Difficile de trouver les mots pour parler de Better Call Saul.
A l'annonce du projet, je m'attendais à une tentative opportuniste de surfer sur la vague d'un succès en développant les frasques d'un personnage secondaire, assez mystérieux mais finalement sans grand intérêt. Tout de même intrigué, je me suis plongé 6 ans après corps et âme dans ce feuilleton passionnant et je vous en délivre mon avis, ma critique et mon ressenti.
2010 : Saul est en cavale, il se fait appele maintenant Gene et est manager d'une petite enseigne de roulés à la cannelle. Sa vie est triste, monotone, en noir et blanc, il a tout perdu.
2002 : Jimmy Mc Gill est un avocat fraichement diplômé d'une université douteuse, ayant suivi les cours par correspondance. Fort de son expérience de petit escroc, il vivote dans ce milieu à la recherche de l'affaire du siècle, n'hésitant pas à user de méthodes un peu douteuse, afin de plaire et rendre fier son grand fère Chuck, brillant avocat admiré de la profession mais souffrant de névrose et sa petite amie Kim Wexler, brillante avocate travaillant dans le même cabinet que son frère.
Voilà le pitch de Better Call Saul, une double narration sur deux époques entourant celle de la fameuse grande soeur Breaking Bad (se déroulant entre 2008 et 2010). On suit donc Jimmy, futur Saul Goodman, un bon gars aux penchants de voyou, d'escroc mais au grand coeur qui n'a pas eu beaucoup de chance dans sa vie mais qui aspire à une vie plus faste, à la hauteur de ses ambitions. C'est aussi l'histoire de la chute de cet homme qui par ses choix et ses décisions parviendra à son but ultime mais au détriment de tout ce qui lui est cher et qui finira de toute façon par tout perdre.

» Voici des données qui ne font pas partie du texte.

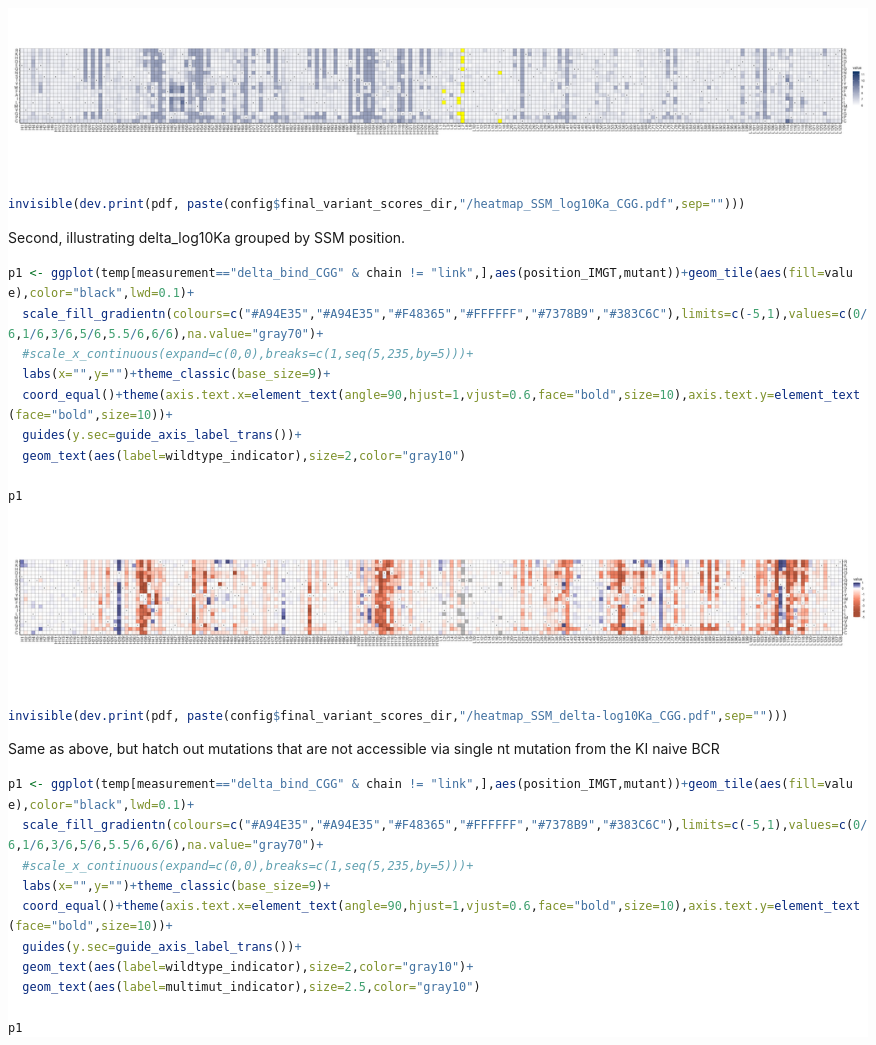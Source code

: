 
<img src="collapse_scores_files/figure-gfm/heatmap_DMS_log10Ka_CGG-1.png" style="display: block; margin: auto;" />

``` r
invisible(dev.print(pdf, paste(config$final_variant_scores_dir,"/heatmap_SSM_log10Ka_CGG.pdf",sep="")))
```

Second, illustrating delta_log10Ka grouped by SSM position.

``` r
p1 <- ggplot(temp[measurement=="delta_bind_CGG" & chain != "link",],aes(position_IMGT,mutant))+geom_tile(aes(fill=value),color="black",lwd=0.1)+
  scale_fill_gradientn(colours=c("#A94E35","#A94E35","#F48365","#FFFFFF","#7378B9","#383C6C"),limits=c(-5,1),values=c(0/6,1/6,3/6,5/6,5.5/6,6/6),na.value="gray70")+
  #scale_x_continuous(expand=c(0,0),breaks=c(1,seq(5,235,by=5)))+
  labs(x="",y="")+theme_classic(base_size=9)+
  coord_equal()+theme(axis.text.x=element_text(angle=90,hjust=1,vjust=0.6,face="bold",size=10),axis.text.y=element_text(face="bold",size=10))+
  guides(y.sec=guide_axis_label_trans())+
  geom_text(aes(label=wildtype_indicator),size=2,color="gray10")

p1
```

<img src="collapse_scores_files/figure-gfm/heatmap_DMS_delta-log10Ka_CGG-by-target-1.png" style="display: block; margin: auto;" />

``` r
invisible(dev.print(pdf, paste(config$final_variant_scores_dir,"/heatmap_SSM_delta-log10Ka_CGG.pdf",sep="")))
```

Same as above, but hatch out mutations that are not accessible via
single nt mutation from the KI naive BCR

``` r
p1 <- ggplot(temp[measurement=="delta_bind_CGG" & chain != "link",],aes(position_IMGT,mutant))+geom_tile(aes(fill=value),color="black",lwd=0.1)+
  scale_fill_gradientn(colours=c("#A94E35","#A94E35","#F48365","#FFFFFF","#7378B9","#383C6C"),limits=c(-5,1),values=c(0/6,1/6,3/6,5/6,5.5/6,6/6),na.value="gray70")+
  #scale_x_continuous(expand=c(0,0),breaks=c(1,seq(5,235,by=5)))+
  labs(x="",y="")+theme_classic(base_size=9)+
  coord_equal()+theme(axis.text.x=element_text(angle=90,hjust=1,vjust=0.6,face="bold",size=10),axis.text.y=element_text(face="bold",size=10))+
  guides(y.sec=guide_axis_label_trans())+
  geom_text(aes(label=wildtype_indicator),size=2,color="gray10")+
  geom_text(aes(label=multimut_indicator),size=2.5,color="gray10")

p1
```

Breaking Bad était rythmée, frénétique même, ne s'arrêtant jamais là où l'on sent bien plus de maîtrise dans Better Call Saul et ce dès le début. La maîtrise est le maître mot de ce chef d'oeuvre télévisuel. La réalisation, les dialogues, le scénario, la direction d'acteur, tout ces paramètres sont au diapason pour nous servir ce que j'appelerais le caviar de la série tv.
On retrouve bien sûr l'adn de sa grande soeur mais tout est mieux amené, mature. On a franchi un cap de qualité qui était déjà d'un niveau impressionnant.
Cela parle bien sûr de trafic de drogue, cartel et tout le toutime, mais cela va bien plus loin. Ca parle du couple, d'amitié, de la famille, de la vie en général, des regrets, des remords, de l'humain...de l'évolution, du changement des individus en fonction de leurs choix, assumés ou non. L'action est elle aussi au rendez-vous mais jamais dans la surrenchère, cherchant toujours à raconter quelque chose, à servir un propos, à faire avancer l'intrigue.
Le tour de force de Better Call Saul, c'est de nous présenter un monsieur tout le monde, Jimmy, physique moyen, intelligence normale (plus malin qu'il n'y parait ceci dit) mais qui par des coups du sort ou de mauvais choix, ne parvient pas à s'élever. On croit à ce personnage, on compatit à ce qui lui arrive, on s'identifie, là où dans Breaking Bad, la frontière était plus grande avec ce chimiste génial et cancereux et son accolyte toxicomane. Et la maîtrise de cette série est d'arriver à nous faire croire à cette comédie dramatique, sans entâcher le verni fictionnel et esthétique hérité de sa grande soeur, ce monde un peu fantasque, fantasmé du cartel avec (entre autres) ses jumeaux tueurs à gages et ce master mind dissimulé dans le corp d'un gérant de fast food d'apparence irréprochable. Quand l'humain, le petit, côtoie le monstrueux, le puissant.
Mais si Better Call Saul n'était que ça (ce qui est déjà pas mal)...C'est aussi un plaidoyer incroyable sur l'injustice, ou plutôt sur l'inefficacité du système judiciaire, ses failles, ses contradictions, bref, un bien triste constat sur l'état de la justice, de la loi aux Etats-Unis, malade, corrompu.
Jetez-vous donc corps et âme dans ce feuilleton, c'est riche, bien écrit, bien filmé, bien dirigé. Ca nous remue, ça nous questionne, tout en oubliant pas de nous divertir.